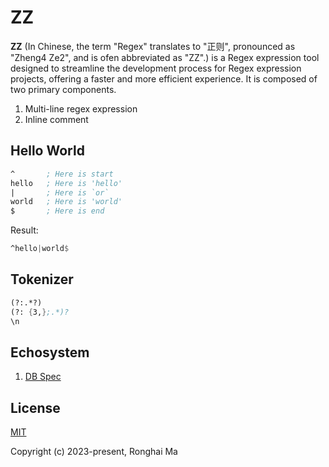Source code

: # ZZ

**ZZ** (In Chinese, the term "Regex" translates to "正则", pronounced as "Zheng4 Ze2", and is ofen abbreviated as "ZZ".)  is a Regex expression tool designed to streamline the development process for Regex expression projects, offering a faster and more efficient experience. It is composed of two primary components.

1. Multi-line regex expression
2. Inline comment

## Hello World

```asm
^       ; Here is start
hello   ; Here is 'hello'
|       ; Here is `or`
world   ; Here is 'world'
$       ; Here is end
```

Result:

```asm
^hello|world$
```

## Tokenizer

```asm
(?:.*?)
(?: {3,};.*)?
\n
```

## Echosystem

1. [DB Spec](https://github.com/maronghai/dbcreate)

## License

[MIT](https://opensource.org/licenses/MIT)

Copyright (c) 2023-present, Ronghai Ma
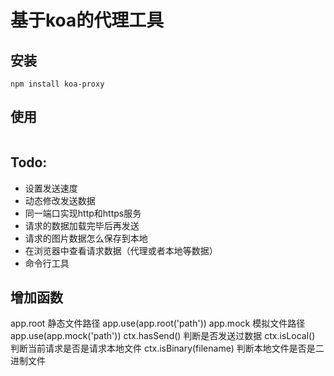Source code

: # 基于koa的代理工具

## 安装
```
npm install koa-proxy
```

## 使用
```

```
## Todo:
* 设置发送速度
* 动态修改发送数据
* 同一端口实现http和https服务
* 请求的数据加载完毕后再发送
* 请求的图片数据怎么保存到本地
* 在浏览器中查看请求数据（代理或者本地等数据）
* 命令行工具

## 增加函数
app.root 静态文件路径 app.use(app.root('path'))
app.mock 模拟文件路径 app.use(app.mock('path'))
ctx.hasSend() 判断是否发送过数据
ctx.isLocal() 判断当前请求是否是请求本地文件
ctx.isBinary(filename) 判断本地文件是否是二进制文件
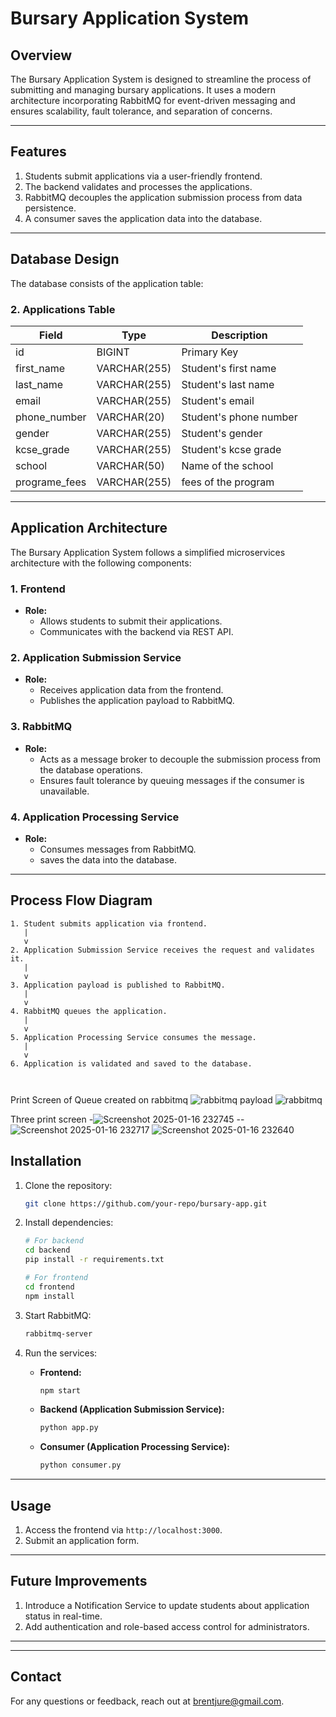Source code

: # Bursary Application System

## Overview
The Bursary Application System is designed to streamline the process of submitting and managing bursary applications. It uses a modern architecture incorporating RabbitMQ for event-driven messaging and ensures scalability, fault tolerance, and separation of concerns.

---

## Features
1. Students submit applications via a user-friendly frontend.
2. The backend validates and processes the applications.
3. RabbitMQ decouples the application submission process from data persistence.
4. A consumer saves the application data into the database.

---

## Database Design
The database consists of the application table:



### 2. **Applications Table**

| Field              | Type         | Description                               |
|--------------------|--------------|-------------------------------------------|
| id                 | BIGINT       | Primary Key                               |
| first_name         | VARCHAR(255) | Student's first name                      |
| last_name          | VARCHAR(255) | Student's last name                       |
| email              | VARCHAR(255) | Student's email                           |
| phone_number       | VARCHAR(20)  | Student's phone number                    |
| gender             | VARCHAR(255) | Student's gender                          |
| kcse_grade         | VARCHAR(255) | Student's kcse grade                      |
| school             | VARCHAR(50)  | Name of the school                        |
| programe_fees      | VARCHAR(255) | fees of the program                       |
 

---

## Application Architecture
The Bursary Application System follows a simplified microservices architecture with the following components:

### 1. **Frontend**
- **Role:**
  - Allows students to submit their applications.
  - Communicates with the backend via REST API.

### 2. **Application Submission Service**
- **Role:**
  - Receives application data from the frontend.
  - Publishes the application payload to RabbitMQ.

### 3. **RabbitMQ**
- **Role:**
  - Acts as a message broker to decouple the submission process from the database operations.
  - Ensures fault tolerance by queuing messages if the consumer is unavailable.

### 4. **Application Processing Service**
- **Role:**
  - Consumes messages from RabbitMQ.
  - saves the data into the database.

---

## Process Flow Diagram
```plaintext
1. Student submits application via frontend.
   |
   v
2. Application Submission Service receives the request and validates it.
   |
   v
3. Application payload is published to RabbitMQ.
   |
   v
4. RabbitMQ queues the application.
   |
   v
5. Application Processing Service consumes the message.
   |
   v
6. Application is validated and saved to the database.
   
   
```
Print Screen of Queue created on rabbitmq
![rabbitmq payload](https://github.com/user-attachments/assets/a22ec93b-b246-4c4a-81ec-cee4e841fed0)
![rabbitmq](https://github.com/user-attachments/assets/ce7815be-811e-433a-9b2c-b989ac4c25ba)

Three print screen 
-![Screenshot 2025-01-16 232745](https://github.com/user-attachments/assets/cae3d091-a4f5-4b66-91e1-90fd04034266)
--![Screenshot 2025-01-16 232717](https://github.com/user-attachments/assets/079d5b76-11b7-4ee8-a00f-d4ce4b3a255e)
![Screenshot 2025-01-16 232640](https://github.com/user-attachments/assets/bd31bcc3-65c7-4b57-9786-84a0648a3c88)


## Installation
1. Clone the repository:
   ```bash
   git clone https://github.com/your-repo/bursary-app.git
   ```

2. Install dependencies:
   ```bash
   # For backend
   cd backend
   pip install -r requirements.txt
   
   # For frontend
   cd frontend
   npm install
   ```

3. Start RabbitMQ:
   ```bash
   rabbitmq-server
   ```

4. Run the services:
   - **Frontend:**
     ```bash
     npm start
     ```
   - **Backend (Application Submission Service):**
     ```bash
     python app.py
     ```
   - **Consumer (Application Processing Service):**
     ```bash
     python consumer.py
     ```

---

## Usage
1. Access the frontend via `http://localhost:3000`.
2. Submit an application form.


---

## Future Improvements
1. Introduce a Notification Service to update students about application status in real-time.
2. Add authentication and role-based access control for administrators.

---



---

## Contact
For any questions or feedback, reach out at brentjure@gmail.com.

════════════════

- Task instructions
With the pictures left out, transcribe the material exactly.

- Task response
Source code

: # ZZ

**ZZ** (In Chinese, the term "Regex" translates to "正则", pronounced as "Zheng4 Ze2", and is ofen abbreviated as "ZZ".)  is a Regex expression tool designed to streamline the development process for Regex expression projects, offering a faster and more efficient experience. It is composed of two primary components.

1. Multi-line regex expression
2. Inline comment

## Hello World

```asm
^       ; Here is start
hello   ; Here is 'hello'
|       ; Here is `or`
world   ; Here is 'world'
$       ; Here is end
```

Result:

```asm
^hello|world$
```

## Tokenizer

```asm
(?:.*?)
(?: {3,};.*)?
\n
```

## Echosystem

1. [DB Spec](https://github.com/maronghai/dbcreate)

## License

[MIT](https://opensource.org/licenses/MIT)

Copyright (c) 2023-present, Ronghai Ma
Source code

: # 基于koa的代理工具

## 安装
```
npm install koa-proxy
```

## 使用
```

```
## Todo:
* 设置发送速度
* 动态修改发送数据
* 同一端口实现http和https服务
* 请求的数据加载完毕后再发送
* 请求的图片数据怎么保存到本地
* 在浏览器中查看请求数据（代理或者本地等数据）
* 命令行工具

## 增加函数
app.root 静态文件路径 app.use(app.root('path'))
app.mock 模拟文件路径 app.use(app.mock('path'))
ctx.hasSend() 判断是否发送过数据
ctx.isLocal() 判断当前请求是否是请求本地文件
ctx.isBinary(filename) 判断本地文件是否是二进制文件
Source code

: # Bursary Application System

## Overview
The Bursary Application System is designed to streamline the process of submitting and managing bursary applications. It uses a modern architecture incorporating RabbitMQ for event-driven messaging and ensures scalability, fault tolerance, and separation of concerns.

---

## Features
1. Students submit applications via a user-friendly frontend.
2. The backend validates and processes the applications.
3. RabbitMQ decouples the application submission process from data persistence.
4. A consumer saves the application data into the database.

---

## Database Design
The database consists of the application table:



### 2. **Applications Table**

| Field              | Type         | Description                               |
|--------------------|--------------|-------------------------------------------|
| id                 | BIGINT       | Primary Key                               |
| first_name         | VARCHAR(255) | Student's first name                      |
| last_name          | VARCHAR(255) | Student's last name                       |
| email              | VARCHAR(255) | Student's email                           |
| phone_number       | VARCHAR(20)  | Student's phone number                    |
| gender             | VARCHAR(255) | Student's gender                          |
| kcse_grade         | VARCHAR(255) | Student's kcse grade                      |
| school             | VARCHAR(50)  | Name of the school                        |
| programe_fees      | VARCHAR(255) | fees of the program                       |
 

---

## Application Architecture
The Bursary Application System follows a simplified microservices architecture with the following components:

### 1. **Frontend**
- **Role:**
  - Allows students to submit their applications.
  - Communicates with the backend via REST API.

### 2. **Application Submission Service**
- **Role:**
  - Receives application data from the frontend.
  - Publishes the application payload to RabbitMQ.

### 3. **RabbitMQ**
- **Role:**
  - Acts as a message broker to decouple the submission process from the database operations.
  - Ensures fault tolerance by queuing messages if the consumer is unavailable.

### 4. **Application Processing Service**
- **Role:**
  - Consumes messages from RabbitMQ.
  - saves the data into the database.

---

## Process Flow Diagram
```plaintext
1. Student submits application via frontend.
   |
   v
2. Application Submission Service receives the request and validates it.
   |
   v
3. Application payload is published to RabbitMQ.
   |
   v
4. RabbitMQ queues the application.
   |
   v
5. Application Processing Service consumes the message.
   |
   v
6. Application is validated and saved to the database.
   
   
```
Print Screen of Queue created on rabbitmq
![rabbitmq payload](https://github.com/user-attachments/assets/a22ec93b-b246-4c4a-81ec-cee4e841fed0)
![rabbitmq](https://github.com/user-attachments/assets/ce7815be-811e-433a-9b2c-b989ac4c25ba)

Three print screen 
-![Screenshot 2025-01-16 232745](https://github.com/user-attachments/assets/cae3d091-a4f5-4b66-91e1-90fd04034266)
--![Screenshot 2025-01-16 232717](https://github.com/user-attachments/assets/079d5b76-11b7-4ee8-a00f-d4ce4b3a255e)
![Screenshot 2025-01-16 232640](https://github.com/user-attachments/assets/bd31bcc3-65c7-4b57-9786-84a0648a3c88)


## Installation
1. Clone the repository:
   ```bash
   git clone https://github.com/your-repo/bursary-app.git
   ```

2. Install dependencies:
   ```bash
   # For backend
   cd backend
   pip install -r requirements.txt
   
   # For frontend
   cd frontend
   npm install
   ```

3. Start RabbitMQ:
   ```bash
   rabbitmq-server
   ```

4. Run the services:
   - **Frontend:**
     ```bash
     npm start
     ```
   - **Backend (Application Submission Service):**
     ```bash
     python app.py
     ```
   - **Consumer (Application Processing Service):**
     ```bash
     python consumer.py
     ```

---

## Usage
1. Access the frontend via `http://localhost:3000`.
2. Submit an application form.


---

## Future Improvements
1. Introduce a Notification Service to update students about application status in real-time.
2. Add authentication and role-based access control for administrators.

---



---

## Contact
For any questions or feedback, reach out at brentjure@gmail.com.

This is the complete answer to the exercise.